Прокофьеву сделалось уже стыдно за то, что он вот «изливался» сейчас перед ними, «пускай увольняют к матери, плевать».

– Доктор Прокофьев, как я понял, дорогие коллеги, нас всех записал в «жрецы», – улыбнулся профессор Де-пре, – при этом роль титанической личности, борющейся с Культурой, он, я полагаю, оставил за собой.

– Я снимаю ваш вопрос, коллега Депре, – сказал президент Ломбертц, – вы перешли на личности.

Кристина бросила на Ломбертца быстрый и, как показалось Лоттеру, одобряющий взгляд.

– С вашего разрешения, – поджал губы Депре, – я попробую сформулировать иначе. Господин Прокофьев, это ваше риторическое, повторяющееся «мы» надо понимать как эвфемизм, фигуру речи, вы из такта, в интересах стиля не говорите «вы»?

– Нет, – ответил Прокофьев, – скорее всего это и вправду «мы». Слава богу, от нас (если вы хотите услышать о нас, здесь собравшихся) мало что зависит, если точнее, вообще ничего, то есть я смотрю с оптимизмом.

– Это стремление стать «выше» Культуры, – Кристина перехватила инициативу у открывшего было рот Хирникса, – пусть даже ради самой Культуры, как я понимаю вас (!), но, милый мой, не обернулось бы оно новым варварством, только теперь уже с «измами». Культуру нельзя отдавать на откуп Духу. Нельзя оставлять ее наедине (так сказать, в одной комнате) с тем, что выше культуры. (При том, что Культура, мягко говоря, не невинна.) Что касается нас грешных, дело не в том, что нам (на самом-то деле) не так уж нужна свобода. Она конечно нужна. Просто мы хотим от нее (на самом-то деле!) не слишком-то многого.

– Только не признаемся, в этом и под пытками, кажется, – ввернула Анна-Мария. – Я говорю сейчас, разумеется, о подлинном признании.

– Самим этим своим «непризнанием» мы воспроизводим культуру и цивилизацию. Но со всегдашней ложью культуры, цивилизации. Сие неизбежно. (Искренние попытки преодолеть приводят только к разного рода недоразумениям, пусть если даже и будят мысль.) Если честно, вопрос здесь только о мере и, как ни прискорбно, увы, о цене. Но прежде всего, о мере. – В этой реплике Кристины Лоттеру показался какой-то намек на завершение «официальной части» и приглашение к дружескому трепу.

– Затронутая коллегой Прокофьевым ситуация анонимности, здесь есть еще одна грань, – подыграл ей Лоттер. – Кто здесь погонщик, кто ослик? Погонщика вроде бы нет, но мы и Культура, и мы – все мы ослики.

– Коллеги! – поднялся доктор Ломбертц. – Регламент! Через четверть часа Прокофьева вновь позвали в Малый зал для оглашения приговора. Президент Ломбертц долго, наслаждаясь паузами, зачитывал витиеватый текст (рука Кристины), и только в самом конце стало ясно, что с преимуществом, как оказалось, с подавляющим преимуществом решение принято в пользу Прокофьева.
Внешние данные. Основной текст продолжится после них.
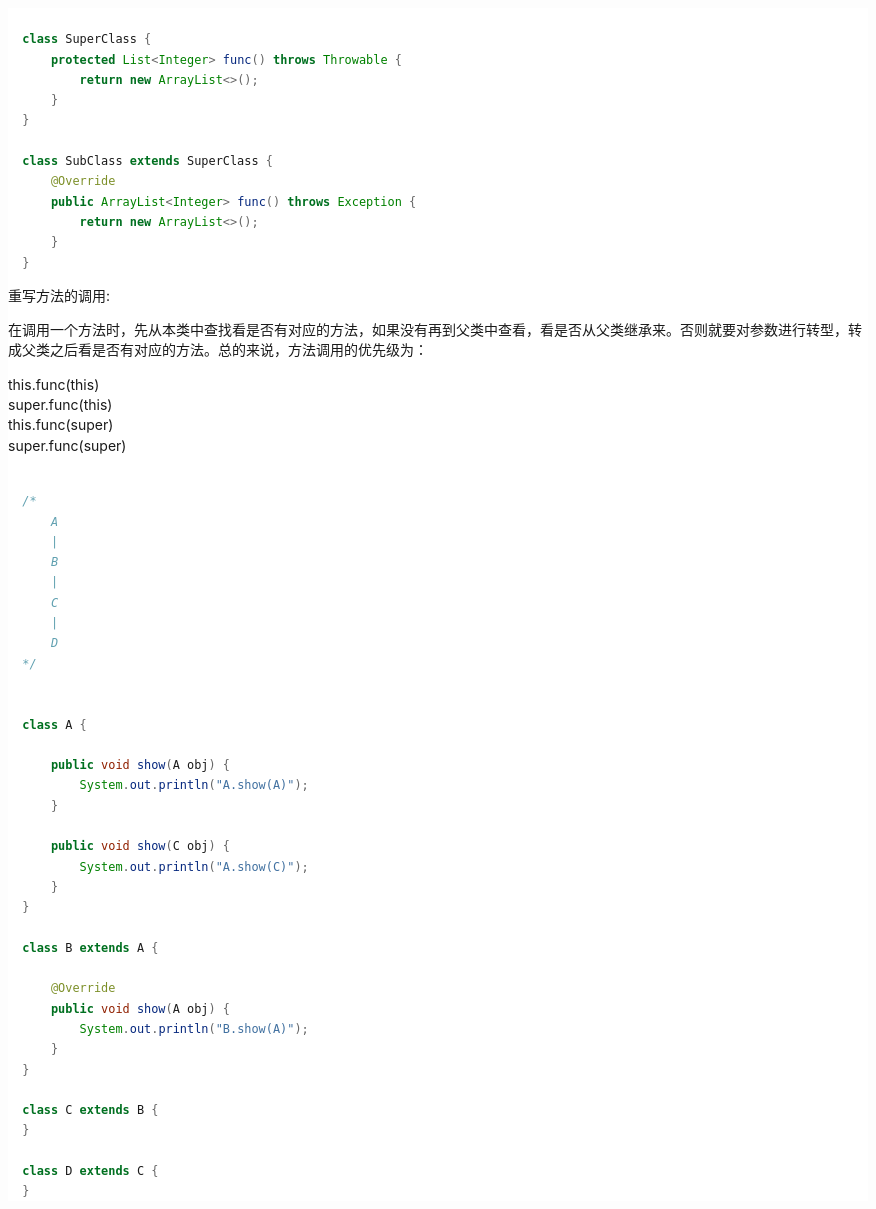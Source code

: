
   ```java

    class SuperClass {
        protected List<Integer> func() throws Throwable {
            return new ArrayList<>();
        }
    }

    class SubClass extends SuperClass {
        @Override
        public ArrayList<Integer> func() throws Exception {
            return new ArrayList<>();
        }
    }

  ```
  重写方法的调用:  

  在调用一个方法时，先从本类中查找看是否有对应的方法，如果没有再到父类中查看，看是否从父类继承来。否则就要对参数进行转型，转成父类之后看是否有对应的方法。总的来说，方法调用的优先级为：

  this.func(this)  
  super.func(this)  
  this.func(super)  
  super.func(super)  

  ```java

    /*
        A
        |
        B
        |
        C
        |
        D
    */


    class A {

        public void show(A obj) {
            System.out.println("A.show(A)");
        }

        public void show(C obj) {
            System.out.println("A.show(C)");
        }
    }

    class B extends A {

        @Override
        public void show(A obj) {
            System.out.println("B.show(A)");
        }
    }

    class C extends B {
    }

    class D extends C {
    }

  ```
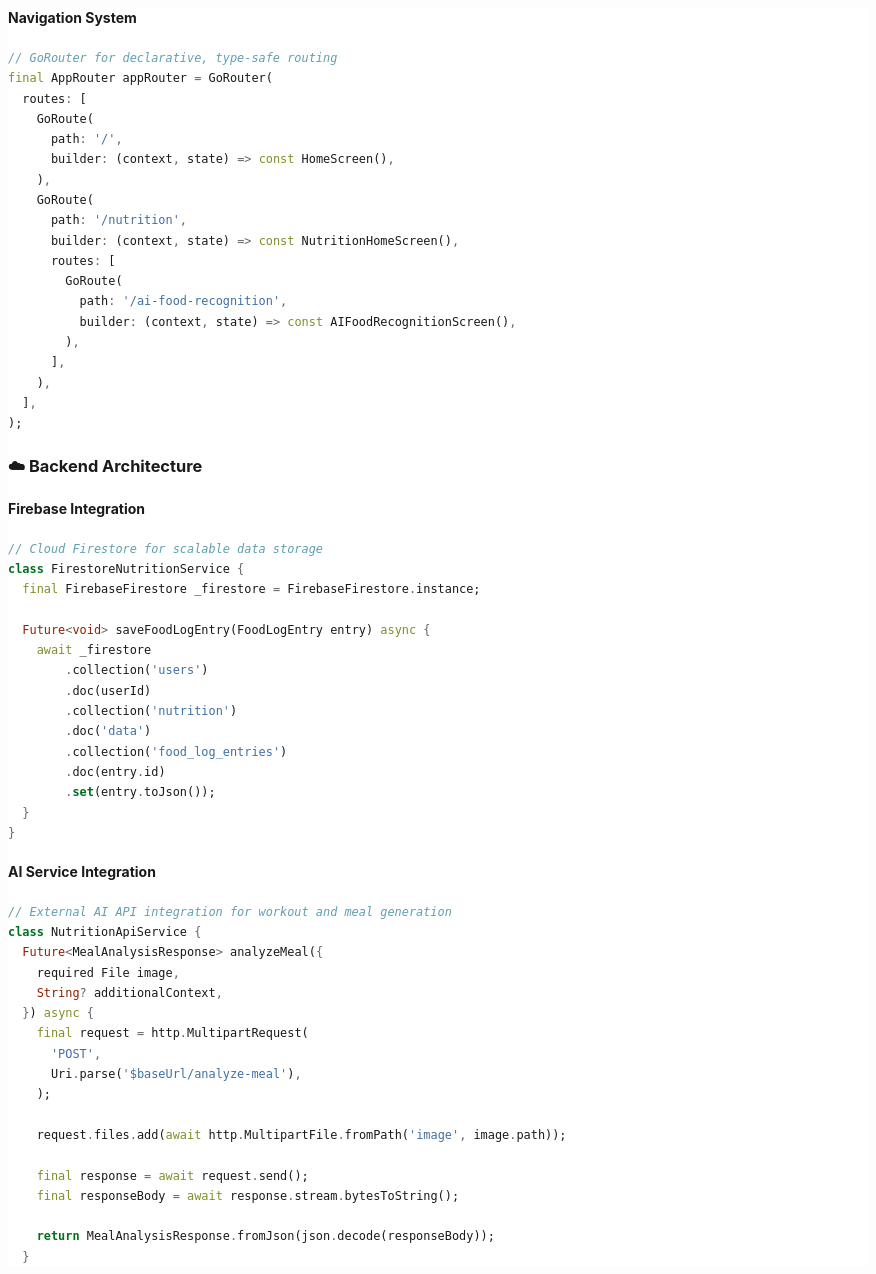 #### **Navigation System**
```dart
// GoRouter for declarative, type-safe routing
final AppRouter appRouter = GoRouter(
  routes: [
    GoRoute(
      path: '/',
      builder: (context, state) => const HomeScreen(),
    ),
    GoRoute(
      path: '/nutrition',
      builder: (context, state) => const NutritionHomeScreen(),
      routes: [
        GoRoute(
          path: '/ai-food-recognition',
          builder: (context, state) => const AIFoodRecognitionScreen(),
        ),
      ],
    ),
  ],
);
```

### ☁️ **Backend Architecture**

#### **Firebase Integration**
```dart
// Cloud Firestore for scalable data storage
class FirestoreNutritionService {
  final FirebaseFirestore _firestore = FirebaseFirestore.instance;
  
  Future<void> saveFoodLogEntry(FoodLogEntry entry) async {
    await _firestore
        .collection('users')
        .doc(userId)
        .collection('nutrition')
        .doc('data')
        .collection('food_log_entries')
        .doc(entry.id)
        .set(entry.toJson());
  }
}
```

#### **AI Service Integration**
```dart
// External AI API integration for workout and meal generation
class NutritionApiService {
  Future<MealAnalysisResponse> analyzeMeal({
    required File image,
    String? additionalContext,
  }) async {
    final request = http.MultipartRequest(
      'POST',
      Uri.parse('$baseUrl/analyze-meal'),
    );
    
    request.files.add(await http.MultipartFile.fromPath('image', image.path));
    
    final response = await request.send();
    final responseBody = await response.stream.bytesToString();
    
    return MealAnalysisResponse.fromJson(json.decode(responseBody));
  }
```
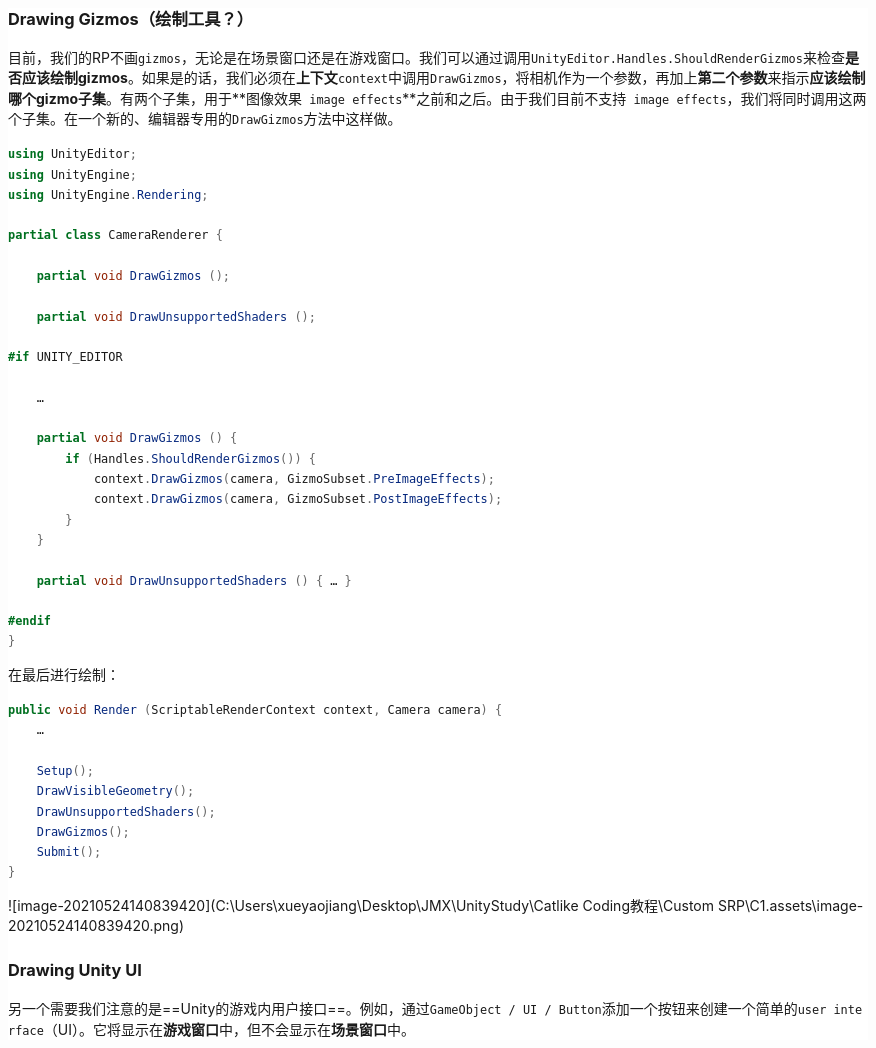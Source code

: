 ### Drawing Gizmos（绘制工具？）

目前，我们的RP不画`gizmos`，无论是在场景窗口还是在游戏窗口。我们可以通过调用`UnityEditor.Handles.ShouldRenderGizmos`来检查**是否应该绘制gizmos**。如果是的话，我们必须在**上下文**`context`中调用`DrawGizmos`，将相机作为一个参数，再加上**第二个参数**来指示**应该绘制哪个gizmo子集**。有两个子集，用于**图像效果` image effects`**之前和之后。由于我们目前不支持` image effects`，我们将同时调用这两个子集。在一个新的、编辑器专用的`DrawGizmos`方法中这样做。

```c#
using UnityEditor;
using UnityEngine;
using UnityEngine.Rendering;

partial class CameraRenderer {
	
	partial void DrawGizmos ();

	partial void DrawUnsupportedShaders ();

#if UNITY_EDITOR

	…

	partial void DrawGizmos () {
		if (Handles.ShouldRenderGizmos()) {
			context.DrawGizmos(camera, GizmoSubset.PreImageEffects);
			context.DrawGizmos(camera, GizmoSubset.PostImageEffects);
		}
	}

	partial void DrawUnsupportedShaders () { … }

#endif
}
```

在最后进行绘制：

```c#
public void Render (ScriptableRenderContext context, Camera camera) {
    …

    Setup();
    DrawVisibleGeometry();
    DrawUnsupportedShaders();
    DrawGizmos();
    Submit();
}
```

![image-20210524140839420](C:\Users\xueyaojiang\Desktop\JMX\UnityStudy\Catlike Coding教程\Custom SRP\C1.assets\image-20210524140839420.png)

### Drawing Unity UI

另一个需要我们注意的是==Unity的游戏内用户接口==。例如，通过`GameObject / UI / Button`添加一个按钮来创建一个简单的`user interface`（UI）。它将显示在**游戏窗口**中，但不会显示在**场景窗口**中。

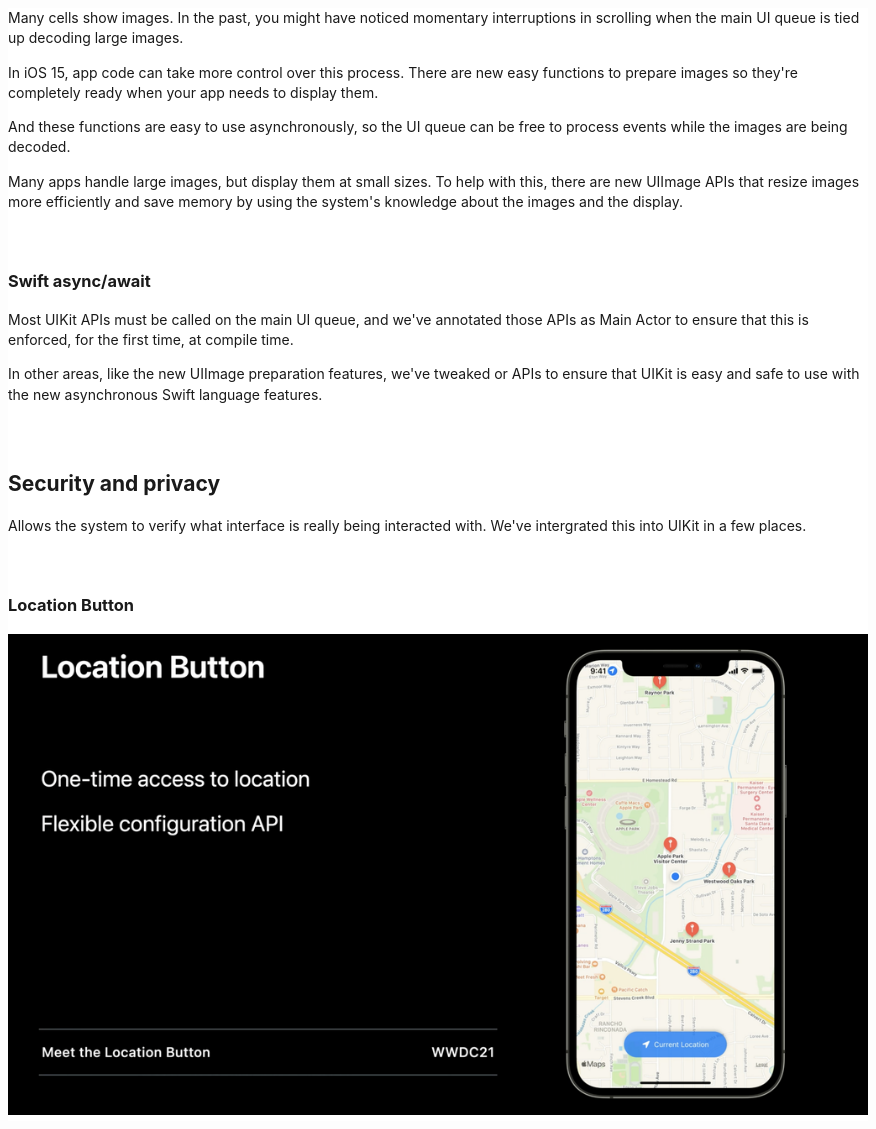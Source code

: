Many cells show images. In the past, you might have noticed momentary interruptions in scrolling when the main UI queue is tied up decoding large images.

In iOS 15, app code can take more control over this process. There are new easy functions to prepare images so they're completely ready when your app needs to display them. 

And these functions are easy to use asynchronously, so the UI queue can be free to process events while the images are being decoded. 

Many apps handle large images, but display them at small sizes. To help with this, there are new UIImage APIs that resize images more efficiently and save memory by using the system's knowledge about the images and the display.

<br /> 

### Swift async/await

Most UIKit APIs must be called on the main UI queue, and we've annotated those APIs as Main Actor to ensure that this is enforced, for the first time, at compile time.

In other areas, like the new UIImage preparation features, we've tweaked or APIs to ensure that UIKit is easy and safe to use with the new asynchronous Swift language features. 

<br /> 

## Security and privacy

Allows the system to verify what interface is really being interacted with. We've intergrated this into UIKit in a few places.

<br /> 

### Location Button

![/WWDC2021/images/What's-new-in-UIKit/Untitled%2039.png](/WWDC2021/images/What's-new-in-UIKit/Untitled%2039.png)
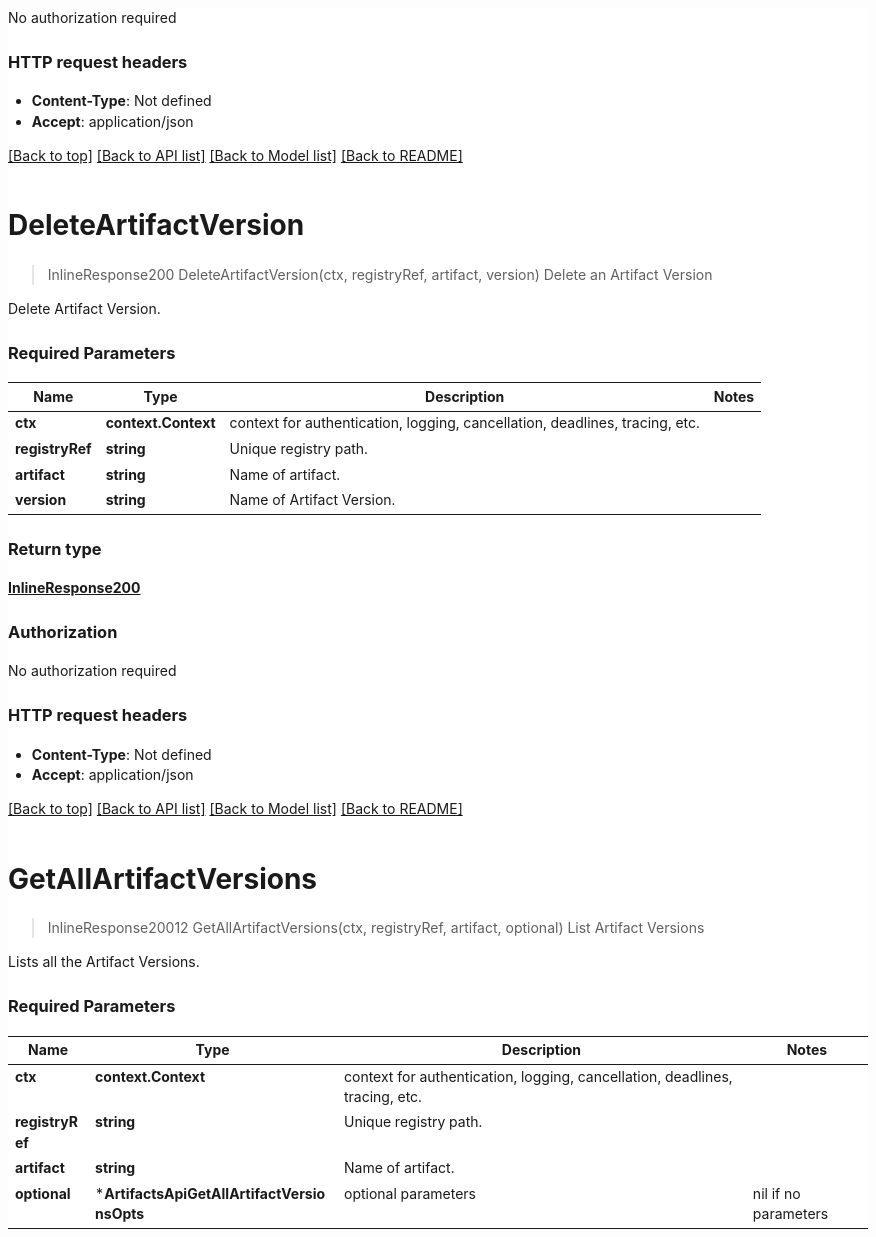 No authorization required

### HTTP request headers

 - **Content-Type**: Not defined
 - **Accept**: application/json

[[Back to top]](#) [[Back to API list]](../README.md#documentation-for-api-endpoints) [[Back to Model list]](../README.md#documentation-for-models) [[Back to README]](../README.md)

# **DeleteArtifactVersion**
> InlineResponse200 DeleteArtifactVersion(ctx, registryRef, artifact, version)
Delete an Artifact Version

Delete Artifact Version.

### Required Parameters

Name | Type | Description  | Notes
------------- | ------------- | ------------- | -------------
 **ctx** | **context.Context** | context for authentication, logging, cancellation, deadlines, tracing, etc.
  **registryRef** | **string**| Unique registry path. | 
  **artifact** | **string**| Name of artifact. | 
  **version** | **string**| Name of Artifact Version. | 

### Return type

[**InlineResponse200**](inline_response_200.md)

### Authorization

No authorization required

### HTTP request headers

 - **Content-Type**: Not defined
 - **Accept**: application/json

[[Back to top]](#) [[Back to API list]](../README.md#documentation-for-api-endpoints) [[Back to Model list]](../README.md#documentation-for-models) [[Back to README]](../README.md)

# **GetAllArtifactVersions**
> InlineResponse20012 GetAllArtifactVersions(ctx, registryRef, artifact, optional)
List Artifact Versions

Lists all the Artifact Versions.

### Required Parameters

Name | Type | Description  | Notes
------------- | ------------- | ------------- | -------------
 **ctx** | **context.Context** | context for authentication, logging, cancellation, deadlines, tracing, etc.
  **registryRef** | **string**| Unique registry path. | 
  **artifact** | **string**| Name of artifact. | 
 **optional** | ***ArtifactsApiGetAllArtifactVersionsOpts** | optional parameters | nil if no parameters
Его даже поздравляли. Профессор Депре долго тряс ему руку. Душа компании, незаменим на пикниках – вспомнил про него Лоттер.

Анна-Мария Ульбано, будто сошедшая с какого-то ренессансного полотна, прошла мимо, обдала волной и, не посмотрев на Прокофьева (ничего личного!), бросила Лоттеру, видимо, иронически: «Какой адвокат погибает в вас, Макс».

«Какого черта тебя понесло!» – шипел Лоттер, когда они уже спускались. Прокофьев как ни старался, все же не мог скрыть дрожь.

В университетском дворике к ним подбежала Оливия и еще две студентки-первокурсницы.